Can anyway tell me exactly how much the rent discount typically is?

What do these jobs usually pay? I know I will make a lot less than what I make now but is the pay different for different states?

Thanks


----------



## FRAME2FINISH (Aug 31, 2010)

Yea you will be a hack they don't really pay my buddy does it but doesn't rent he's paid as a contractor he just hasn't figured out he isn't making money

He uses it to subsidize his carpet business where he does make good money

Carpet guy doing carpentry see what I mean lol


----------



## Michaeljp86 (Apr 10, 2007)

I looked into it once, the places I seen normaly gave you a free apartment and paid you like $7hr. I was wanting to pick up some places like FRAME2 just said for some extra income but they didnt want to hire a contractor. They wanted so cheap DIY guy for min wage. A friend of a friend tried to get me to work at his hotel as a handy man. You had to use your own tools and work for $8 hr.

My dad is into rentals and its a struggle to make any money. They are taxed to death so I can understand why they skimp on building maintnence.


----------



## realelectrician (Jul 13, 2011)

The work is horrible. I did it for less then a year for a 100 unit garden style complex.

Mostly snaking drains, replacing p traps and little annoying **** requests from tenants. And the worst is on call every other weekend for emergencies.

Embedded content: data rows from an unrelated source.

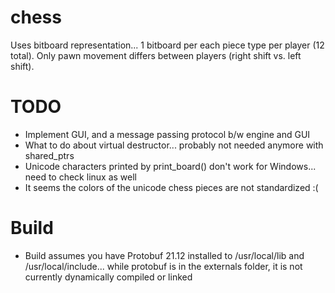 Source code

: # chess
Uses bitboard representation... 1 bitboard per each piece type per player (12 total). Only pawn movement differs between players (right shift vs. left shift).

# TODO
- Implement GUI, and a message passing protocol b/w engine and GUI
- What to do about virtual destructor... probably not needed anymore with shared_ptrs
- Unicode characters printed by print_board() don't work for Windows... need to check linux as well
- It seems the colors of the unicode chess pieces are not standardized :(

# Build
- Build assumes you have Protobuf 21.12 installed to /usr/local/lib and /usr/local/include... while protobuf is in the externals folder, it is not currently dynamically compiled or linked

Apparently where i worked a non working oven is an emergency. I was working on my own side job on a Saturday when I got that call. I asked them if the oven was sparking or leaking gas or dangerous and they said no. So I said I'll be out first thing monday morning and they slammed the phone down on me. So then my supervisor calls and says it is an emergency and i need to go down and replace the whole oven. 

That's when I quit.

Emergencies are leaking water, gas pipes, electrical problems, major structural issues not a non working oven.

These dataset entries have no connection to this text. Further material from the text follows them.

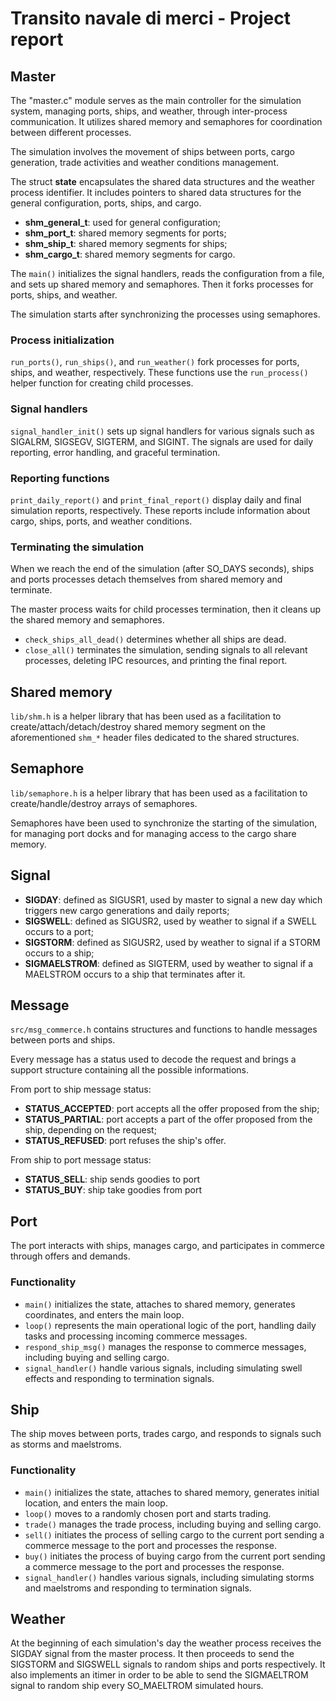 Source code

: # Transito navale di merci - Project report
## Master
The "master.c" module serves as the main controller for the simulation system, managing ports, ships, and weather, 
through inter-process communication. 
It utilizes shared memory and semaphores for coordination between different processes. 

The simulation involves the movement of ships between ports, cargo generation, trade activities and weather conditions management.

The struct **state** encapsulates the shared data structures and the weather process identifier. 
It includes pointers to shared data structures for the general configuration, ports, ships, and cargo. 
- **shm_general_t**: used for general configuration;
- **shm_port_t**: shared memory segments for ports;
- **shm_ship_t**: shared memory segments for ships;
- **shm_cargo_t**: shared memory segments for cargo.

The `main()` initializes the signal handlers, reads the configuration from a file, and sets up shared memory and 
semaphores. 
Then it forks processes for ports, ships, and weather. 

The simulation starts after synchronizing the processes using semaphores.

### Process initialization
`run_ports()`, `run_ships()`, and `run_weather()` fork processes for ports, ships, and weather, respectively. 
These functions use the `run_process()` helper function for creating child processes.

### Signal handlers
`signal_handler_init()` sets up signal handlers for various signals such as SIGALRM, SIGSEGV, SIGTERM, 
and SIGINT. 
The signals are used for daily reporting, error handling, and graceful termination.

### Reporting functions
`print_daily_report()` and `print_final_report()` display daily and final simulation reports, respectively. 
These reports include information about cargo, ships, ports, and weather conditions.

### Terminating the simulation
When we reach the end of the simulation (after SO_DAYS seconds), ships and ports processes detach themselves from shared memory and terminate.

The master process waits for child processes termination, then it cleans up the shared memory and semaphores.
- `check_ships_all_dead()` determines whether all ships are dead. 
- `close_all()` terminates the simulation, sending signals to all relevant processes, deleting IPC resources, and printing the final report.

## Shared memory
`lib/shm.h` is a helper library that has been used as a facilitation to create/attach/detach/destroy 
shared memory segment on the aforementioned `shm_*` header files dedicated to the shared structures.

## Semaphore
`lib/semaphore.h` is a helper library that has been used as a facilitation to create/handle/destroy arrays of semaphores.

Semaphores have been used to synchronize the starting of the simulation, for managing port docks and for managing access
to the cargo share memory.

## Signal
- **SIGDAY**: defined as SIGUSR1, used by master to signal a new day which triggers new cargo generations and daily reports;
- **SIGSWELL**: defined as SIGUSR2, used by weather to signal if a SWELL occurs to a port;
- **SIGSTORM**: defined as SIGUSR2, used by weather to signal if a STORM occurs to a ship;
- **SIGMAELSTROM**: defined as SIGTERM, used by weather to signal if a MAELSTROM occurs to a ship that terminates after it.

## Message
`src/msg_commerce.h` contains structures and functions to handle messages between ports and ships.

Every message has a status used to decode the request and brings a support structure containing all the possible informations.

From port to ship message status: 
- **STATUS_ACCEPTED**: port accepts all the offer proposed from the ship;
- **STATUS_PARTIAL**: port accepts a part of the offer proposed from the ship, depending on the request;
- **STATUS_REFUSED**: port refuses the ship's offer.

From ship to port message status:
- **STATUS_SELL**: ship sends goodies to port
- **STATUS_BUY**: ship take goodies from port

## Port
The port interacts with ships, manages cargo, and participates in commerce through offers and demands.
### Functionality
- `main()` initializes the state, attaches to shared memory, generates coordinates, and enters the main loop.
- `loop()` represents the main operational logic of the port, handling daily tasks and processing incoming commerce messages.
- `respond_ship_msg()` manages the response to commerce messages, including buying and selling cargo.
- `signal_handler()` handle various signals, including simulating swell effects and responding to termination signals.

## Ship
The ship moves between ports, trades cargo, and responds to signals such as storms and maelstroms.
### Functionality
- `main()` initializes the state, attaches to shared memory, generates initial location, and enters the main loop.
- `loop()` moves to a randomly chosen port and starts trading.
- `trade()` manages the trade process, including buying and selling cargo.
- `sell()` initiates the process of selling cargo to the current port sending a commerce message to the port and processes the response.
- `buy()` initiates the process of buying cargo from the current port sending a commerce message to the port and processes the response.
- `signal_handler()` handles various signals, including simulating storms and maelstroms and responding to termination signals.

## Weather
At the beginning of each simulation's day the weather process receives the SIGDAY signal from the master process. 
It then proceeds to send the SIGSTORM and SIGSWELL signals to random ships and ports respectively. 
It also implements an itimer in order to be able to send the SIGMAELTROM signal to random ship every SO_MAELTROM simulated hours.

Basically you will end up doing $5000 worth of work for $500 a week. Better off working at McD's


----------



## Michaeljp86 (Apr 10, 2007)

I did some work on one property that had several houses and dueplexes. The owner was a friend of a friend so we decided to help him out. We ended up saving him over $30,000 from the bids he had and we still got bitched at when it came time to get paid. 

I used to mow the yard at a 7 unit apartment, I would get $80 to mow it. The guy decided to sell it and my dad wanted to find a rental. My dad bought it and now I mow the yard for free. 



realelectrician said:


> Basically you will end up doing $5000 worth of work for $500 a week. Better off working at McD's


Id say its worse then that


----------



## Inner10 (Mar 12, 2009)

Around here a super in a crummy apartment will get a room paid with all expenses and about $24k/year. You are always on call and the work sucks...and the pay sucks...


----------



## Michaeljp86 (Apr 10, 2007)

Whats bad is the idiot renters are always dumping crap down the drain like grease to plug it up. Or my favorite is when they plugged up the toiled and kept taking a crap in it. Now you have to unplug it with 6 loads of sh!t in it.


----------



## EarthQuakens (Nov 6, 2012)

God apartments are terrible... Don't forget about everyone losing keys or tripping breakers everytime you plan in doing something


----------



## Michaeljp86 (Apr 10, 2007)

EarthQuakens said:


> God apartments are terrible... Don't forget about everyone losing keys or tripping breakers everytime you plan in doing something


Its a bich working for landlords but I do sympathize with them. 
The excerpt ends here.